Tale ripugnanza ad ammettere circolazioni dei corpi celesti intorno a punti ideali fu una delle cause che accelerarono l’avvento dell’idea copernicana. Infatti, posta una volta la condizione impreteribile che un astro non potesse circolare che intorno alla Terra, od intorno ad un altro astro, due ipotesi soltanto rimanevano capaci di soddisfare all’anomalia dei pianeti con movimenti circolari ed uniformi; e sono l’ipotesi ticonica per chi vuol fissa la Terra, e l’ipotesi copernicana, se si consente alla Terra di muoversi come un astro qualsiasi. Perciò arriviamo a questa conseguenza singolare, ma pur vera: che se i matematici greci, colle loro forme astratte di movimento per eccentri ed epicicli intorno a punti ideali non fossero intervenuti nella questione e l’avessero lasciata alla pura speculazione dei fisici, i Greci non avrebbero avuto da scegliere, che fra l’ipotesi di Ticone e quella di Copernico, o se si vuole, fra quella di Eraclide e quella di Aristarco; e quindi forse più presto sarebbero giunti alla verità.

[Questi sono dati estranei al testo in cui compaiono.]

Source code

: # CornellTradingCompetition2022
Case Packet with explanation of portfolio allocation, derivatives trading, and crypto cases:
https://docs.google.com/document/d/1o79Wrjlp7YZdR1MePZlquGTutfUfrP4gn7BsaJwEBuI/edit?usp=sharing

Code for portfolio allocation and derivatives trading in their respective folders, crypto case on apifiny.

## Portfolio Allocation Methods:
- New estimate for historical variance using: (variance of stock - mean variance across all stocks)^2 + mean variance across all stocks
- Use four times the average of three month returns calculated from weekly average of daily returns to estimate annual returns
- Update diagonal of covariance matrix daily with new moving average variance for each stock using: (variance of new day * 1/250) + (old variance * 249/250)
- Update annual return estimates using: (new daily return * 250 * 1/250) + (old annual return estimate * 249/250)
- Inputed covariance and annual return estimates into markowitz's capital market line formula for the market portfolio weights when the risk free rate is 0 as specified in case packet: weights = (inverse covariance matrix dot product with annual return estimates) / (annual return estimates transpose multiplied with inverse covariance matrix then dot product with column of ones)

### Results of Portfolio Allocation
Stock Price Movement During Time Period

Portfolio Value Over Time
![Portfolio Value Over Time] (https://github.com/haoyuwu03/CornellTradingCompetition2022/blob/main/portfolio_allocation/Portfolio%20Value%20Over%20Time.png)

L’introduzione degli eccentri e degli epicicli centrati su punti ideali non giovò ad altro sulle prime, che a soffocare appena nate le vere idee sulla struttura dell’universo. Gli epicicli d’Apollonio e dei suoi successori si adattavano troppo bene a conciliare i fenomeni coi pregiudizi correnti nelle scuole, e della libertà che ne derivava fu fatto largo uso a danno della verità. Cessa così la meraviglia, che in noi destava il fenomeno in apparenza inesplicabile del regresso avvenuto dopo Aristarco nelle idee dei Greci sul sistema del mondo. Le idee di Aristarco vissero ancora per qualche tempo in discepoli a noi ignoti; e quantunque il suo nome fosse in tutta l’antichità celebratissimo, le sue dottrine furono ricordate soltanto come opinioni bizzarre e singolari, facili ad essere confutate con argomenti allora in apparenza invincibili, e di cui soltanto diciannove secoli dopo si cominciò ad apprezzare giustamente la totale insufficienza.

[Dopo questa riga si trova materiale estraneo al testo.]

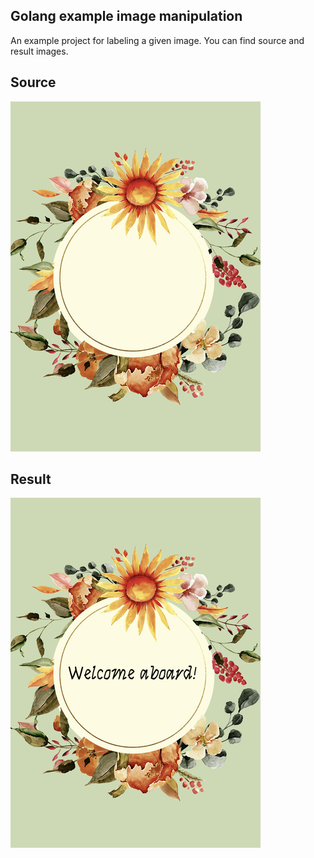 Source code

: ## Golang example image manipulation

An example project for labeling a given image. You can find source and result images.

## Source
![source](./card_template.png)

## Result
![result](./out.png)
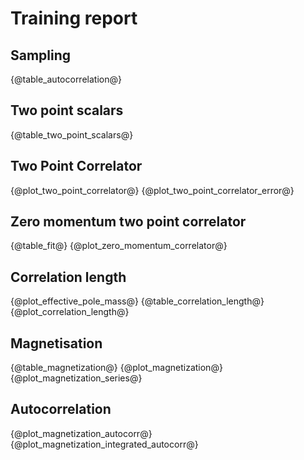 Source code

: # Training report
## Sampling
{@table_autocorrelation@}
## Two point scalars
{@table_two_point_scalars@}
## Two Point Correlator
{@plot_two_point_correlator@}
{@plot_two_point_correlator_error@}
## Zero momentum two point correlator
{@table_fit@}
{@plot_zero_momentum_correlator@}
## Correlation length
{@plot_effective_pole_mass@}
{@table_correlation_length@}
{@plot_correlation_length@}
## Magnetisation
{@table_magnetization@}
{@plot_magnetization@}
{@plot_magnetization_series@}
## Autocorrelation
{@plot_magnetization_autocorr@}
{@plot_magnetization_integrated_autocorr@}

  1. Vedi Diogene Laerzio nella vita d’Eraclide. Di questi paradossi abbiamo avuto un saggio sufficiente per giudicare delle calunnie, che su di lui furono a gara accumulate. Uno spirito così indipendente, che non consentiva di arrolarsi sotto nessuna delle bandiere filosofiche allora più corteggiate, poteva facilmente dare argomento ad ogni specie di aneddoti burleschi, specialmente poi se, come sembra, fosse inclinato verso tutto ciò che a lui si presentava d’insolito e di meraviglioso. Noi dobbiamo attenerci, per quanto concerne il valore scientifico di Eraclide, a quel poco che ne danno Simplicio, Proclo, Calcidio, Plutarco e i doxografi; e lasciar da parte le dicerie dei grammatici. Non è possibile che Platone si compiacesse della società di un mattoide, quale alcuno vorrebbe farci credere fosse Eraclide; e che affidasse ad un tal uomo la direzione della scuola durante uno dei suoi viaggi in Sicilia, secondo che narra Suida. Un giudizio autorevole e ben ponderato su Eraclide si può vedere presso Boeckh, Kosm. Syst. des Platon, pp. 129-131.

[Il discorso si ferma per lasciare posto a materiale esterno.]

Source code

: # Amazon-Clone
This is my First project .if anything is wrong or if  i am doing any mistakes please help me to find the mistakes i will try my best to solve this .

  2. Vedi più sopra le note 4 a pp. 146-147 e 1 a p. 148
  3. Deswert, Diss. de Heraclide Pontico, p. 15.
  4. In questa idea mi è gradito trovarmi d’accordo con F. Hlutsc. Vedi la sua notizia su Aristarco nella Real-Encyclopádie di Pauly-Wissowa. Adotto la lezione data nell’eccellente edizione di Archimede nuovamente pubblicata da Heiberg.
  5. È noto che nei sistemi di Copernico e di Ticone la proporzione delle grandezze delle orbite e delle distanze dei corpi planetari risulta determinata dalla costruzione loro: così che data una di tali grandezze e di tali distanze, tutto è conosciuto. Nel sistema degli epicicli le dimensioni e le distanze di un pianeta sono indipendenti da quelle degli altri, e quindi le proporzioni dell’intiero sistema rimangono indeterminate.
  6. Vedi su ciò i miei Precursori di Copernico capo IV, e Documenti XLI-XLV.
  7. Queste riflessioni non avrebbero più luogo se con Bergk (Fünf Abbandlungen, p. 162) si volesse leggere ἐν μέσῳ τῷ οὐρανῷ invece del ἐν μέσῳ τῷ δρόμῳ. Confesso però di non vedere alcuna necessità di una simil correzione.
  8. Zeller, Philosophie der Griechen, vol. IV (3a ed), pp. 903-904.